Elmuh sighed and beamed in a mindspeak much overlaid with grief, “Yes, poor little Buhbuh could wear and bear steel, for there was but little of the Kleesahk in him, save only for his size and certain other purely physiological features. The blood of the pure Kleesahk is become thinned. In most respects, poor Buhbuh was a man, but a truly mad man. He led that huge band of pitiless outlaw raiders for scores of years—as I have previously informed you, Kleesahk live longer lives than do you true men, and in this trait too, Buhbuh was more like to me and my father than to his true-man antecedents—and, but for him and his savage marauders, long since would there have been real peace, rather than an armed and very uneasy truce, between my lord prince and the folk to the eastward—Ahrmehnee and Moon Maidens.”

“You want peace, then, you Kleesahk and the Muhkohee… ahh, these Ganiks, was it, Master Elmuh?” This mind-spoken query came from Rahksahnah.

“I crave real peace with all my being, my lady,” Elmuh beamed forcefully and with much emotion. “So, too, does my dear lord and his royal father, King Kahl the Third. Brutish, bloodthirsty tribes press us all from north and west, you see. Within our unhappy land are renegades and large families of man-eaters—Ganiks who are become so interbred that most are half mad and some are wholly mad—more fierce and feral and deadly than the beasts whose skins they wear. The very last thing that my lord prince or any of the rest of us needs is additional enemies. Too, the Last Battle looms ever nearer and, even with you now among us, lord champion, we will need every aid we can raise up or borrow.” Rahksahnah beamed, half-questioningly. “Then, my Bili, perhaps we should send for the Ahrmehnee headmen now with us, Soormehlyuhn and…”

“No,” Bili interrupted with his own powerful mindspeak. “There is enough time for that. There is still much that I would know.

“Master Elmuh, when first we met, this morning, you spoke certain cryptic words of my having come into these mountains as the fulfillment of some ancient prophecy. You spoke then, also, of a Last Battle, and you have just done so yet again. You continue to address me as champion. Champion of what, good master?

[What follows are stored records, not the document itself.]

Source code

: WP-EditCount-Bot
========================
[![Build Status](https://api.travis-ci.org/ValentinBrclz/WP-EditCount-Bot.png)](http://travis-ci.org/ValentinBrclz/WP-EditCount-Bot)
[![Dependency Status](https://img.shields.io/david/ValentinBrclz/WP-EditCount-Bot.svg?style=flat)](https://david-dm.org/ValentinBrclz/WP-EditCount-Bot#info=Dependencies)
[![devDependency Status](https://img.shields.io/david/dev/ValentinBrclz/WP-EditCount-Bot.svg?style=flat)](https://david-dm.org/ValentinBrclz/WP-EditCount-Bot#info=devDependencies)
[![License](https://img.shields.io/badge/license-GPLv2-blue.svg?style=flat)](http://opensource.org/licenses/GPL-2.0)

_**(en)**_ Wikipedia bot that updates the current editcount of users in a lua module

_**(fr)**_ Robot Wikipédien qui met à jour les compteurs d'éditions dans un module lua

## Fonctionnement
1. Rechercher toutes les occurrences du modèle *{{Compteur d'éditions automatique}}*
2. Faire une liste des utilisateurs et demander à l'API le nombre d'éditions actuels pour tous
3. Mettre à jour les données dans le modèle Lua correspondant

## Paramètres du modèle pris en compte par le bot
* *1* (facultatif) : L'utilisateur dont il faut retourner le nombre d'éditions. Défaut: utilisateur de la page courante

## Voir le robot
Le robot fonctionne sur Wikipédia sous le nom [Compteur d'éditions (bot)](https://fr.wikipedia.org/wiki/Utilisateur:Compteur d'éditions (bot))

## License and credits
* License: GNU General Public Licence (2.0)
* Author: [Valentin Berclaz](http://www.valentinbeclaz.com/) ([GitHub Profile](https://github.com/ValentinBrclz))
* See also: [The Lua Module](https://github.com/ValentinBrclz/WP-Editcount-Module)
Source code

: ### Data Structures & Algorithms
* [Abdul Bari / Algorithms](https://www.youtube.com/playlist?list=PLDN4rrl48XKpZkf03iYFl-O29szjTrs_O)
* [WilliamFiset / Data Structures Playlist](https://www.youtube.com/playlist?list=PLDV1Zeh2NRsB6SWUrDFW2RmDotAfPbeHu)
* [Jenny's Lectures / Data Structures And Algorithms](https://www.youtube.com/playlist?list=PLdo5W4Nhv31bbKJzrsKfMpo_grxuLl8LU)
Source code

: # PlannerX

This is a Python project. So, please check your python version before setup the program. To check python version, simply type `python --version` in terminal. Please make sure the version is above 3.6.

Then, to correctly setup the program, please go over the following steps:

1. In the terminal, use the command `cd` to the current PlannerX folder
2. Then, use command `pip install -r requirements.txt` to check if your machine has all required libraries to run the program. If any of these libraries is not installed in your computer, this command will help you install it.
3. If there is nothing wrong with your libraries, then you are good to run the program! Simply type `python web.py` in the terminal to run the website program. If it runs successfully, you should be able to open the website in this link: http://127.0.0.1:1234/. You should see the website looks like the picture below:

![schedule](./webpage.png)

What of this prophecy and this Last Battle?” He paused, then remembered the other thing he wanted answered.

“And, too, back there at the main camp, you said something as I recall of an ‘Eyeless Wise One.’ Is he one of your kind? The chief of you Kleesahks, perhaps?”

“No, my lord champion, the Eyeless Wise One was no Teenéhdjook—which is the proper name for my father’s kind in their own, seldom-used, spoken language, ‘Kleesahk’ being their word for us hybrids. No, he was a man, a true, pure man, but very old, for a full man, perhaps ten scores of years old.

“He came into the mountains wherein my kin then dwelt some fifty years before I was born—nearly two hundred years ago, that is. He rode a small horse, with a score of other horses following him, and with him too were some dozens of those great, long-fanged cats, such as that one by your side.

“His horse had lost its footing on a narrow ledge and had slipped, falling down a steep, shaly slope and pinning beneath its weight the leg of the Eyeless Wise One. Although not really injured, the beast was terrified, and had his mind not been continually soothed by the mindspeak of the gathered cats, he would surely have struggled so violently that both he and his aged rider would have slid over the nearby edge and plunged to their deaths on the rocks far below.

‘The cats did what little they could—soothing the horse and keeping the other horses back away from the dangerous area. But with only fangs and claws, neither of which could find purchase on smooth, hard stone, there was no way that any of them could get to or succor the old man. That was when my father and his two brothers chanced upon that site of impending tragedy.